14 aprile 2015 / 16:28 / tra 2 anni

PUNTO 3-Ubi penserà a M&A dopo trasformazione SpA, no contatti Mps

(Aggiunge dichiarazioni Polotti e Moltrasio)

di Gianluca Semeraro e Andrea Mandala

MILANO, 14 aprile (Reuters) - Ubi Banca penserà a una nuova aggregazione dopo avere completato la trasformazione in società per azioni, quindi dopo l‘estate.

“Non ancora, prima facciamo gli statuti e le trasformazioni, ho sempre detto che prima si consolidano le regole e poi le banche, c‘è una certa coerenza”, ha dichiarato Victor Massiah, a margine del comitato esecutivo Abi, tornando a escludere contatti per un‘aggregazione con Mps.

Secondo una fonte vicina alla situazione, è probabile che l‘assemblea di Ubi sulla trasformazione in spa si svolga dopo l‘estate, e dunque la fase di consolidamento possa partire non prima dell‘autunno.

I vertici, in merito alla trasformazione in SpA, hanno assicurato di non aver intenzione di utilizzare tutti i 18 mesi a disposizione, anche se il tema è complesso.

L‘obiettivo è quello comunque di arrivare con la nuova governance prima dell‘assemblea del 2016 chiamata ad approvare il bilancio e a rinnovare le cariche sociali, hanno precisato i presidenti di Cds e Cdg Andrea Moltrasio e Franco Polotti durante un roadshow con i soci.

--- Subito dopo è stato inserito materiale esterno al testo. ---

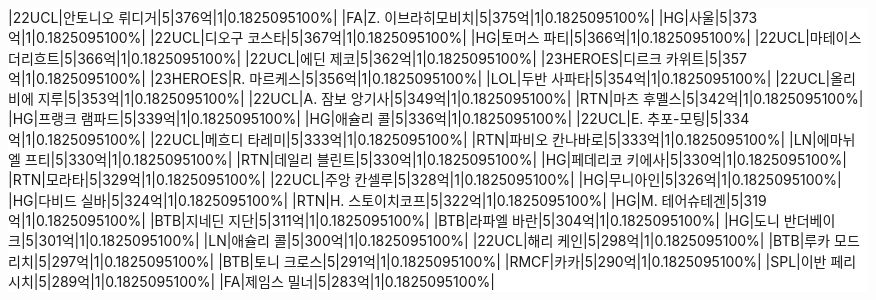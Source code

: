 |22UCL|안토니오 뤼디거|5|376억|1|0.1825095100%|
|FA|Z. 이브라히모비치|5|375억|1|0.1825095100%|
|HG|사울|5|373억|1|0.1825095100%|
|22UCL|디오구 코스타|5|367억|1|0.1825095100%|
|HG|토머스 파티|5|366억|1|0.1825095100%|
|22UCL|마테이스 더리흐트|5|366억|1|0.1825095100%|
|22UCL|에딘 제코|5|362억|1|0.1825095100%|
|23HEROES|디르크 카위트|5|357억|1|0.1825095100%|
|23HEROES|R. 마르케스|5|356억|1|0.1825095100%|
|LOL|두반 사파타|5|354억|1|0.1825095100%|
|22UCL|올리비에 지루|5|353억|1|0.1825095100%|
|22UCL|A. 잠보 앙기사|5|349억|1|0.1825095100%|
|RTN|마츠 후멜스|5|342억|1|0.1825095100%|
|HG|프랭크 램파드|5|339억|1|0.1825095100%|
|HG|애슐리 콜|5|336억|1|0.1825095100%|
|22UCL|E. 추포-모팅|5|334억|1|0.1825095100%|
|22UCL|메흐디 타레미|5|333억|1|0.1825095100%|
|RTN|파비오 칸나바로|5|333억|1|0.1825095100%|
|LN|에마뉘엘 프티|5|330억|1|0.1825095100%|
|RTN|데일리 블린트|5|330억|1|0.1825095100%|
|HG|페데리코 키에사|5|330억|1|0.1825095100%|
|RTN|모라타|5|329억|1|0.1825095100%|
|22UCL|주앙 칸셀루|5|328억|1|0.1825095100%|
|HG|무니아인|5|326억|1|0.1825095100%|
|HG|다비드 실바|5|324억|1|0.1825095100%|
|RTN|H. 스토이치코프|5|322억|1|0.1825095100%|
|HG|M. 테어슈테겐|5|319억|1|0.1825095100%|
|BTB|지네딘 지단|5|311억|1|0.1825095100%|
|BTB|라파엘 바란|5|304억|1|0.1825095100%|
|HG|도니 반더베이크|5|301억|1|0.1825095100%|
|LN|애슐리 콜|5|300억|1|0.1825095100%|
|22UCL|해리 케인|5|298억|1|0.1825095100%|
|BTB|루카 모드리치|5|297억|1|0.1825095100%|
|BTB|토니 크로스|5|291억|1|0.1825095100%|
|RMCF|카카|5|290억|1|0.1825095100%|
|SPL|이반 페리시치|5|289억|1|0.1825095100%|
|FA|제임스 밀너|5|283억|1|0.1825095100%|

VERTICI UBI E MPS SMENTISCONO CONTATTI TRA BANCHE

Massiah, alla domanda se siano in corso contatti con Mps, ha gettato acqua sul fuoco, rispondendo: “Assolutamente no”. La stessa risposta è arrivata dal presidente di Mps Alessandro Profumo. “Nessun contatto. Sono dei nostri concorrenti come altre banche italiane”, ha detto.

Ubi è ripetutamente indicata da fonti del settore come principale candidata a un‘integrazione con Mps, a cui la Bce ha chiesto di trovare in tempi rapidi un compratore a causa della sua fragile situazione finanziaria. La banca toscana deve aumentare il capitale di 3 miliardi dopo la bocciatura riportata nell‘esercizio della Bce sugli attivi di bilancio.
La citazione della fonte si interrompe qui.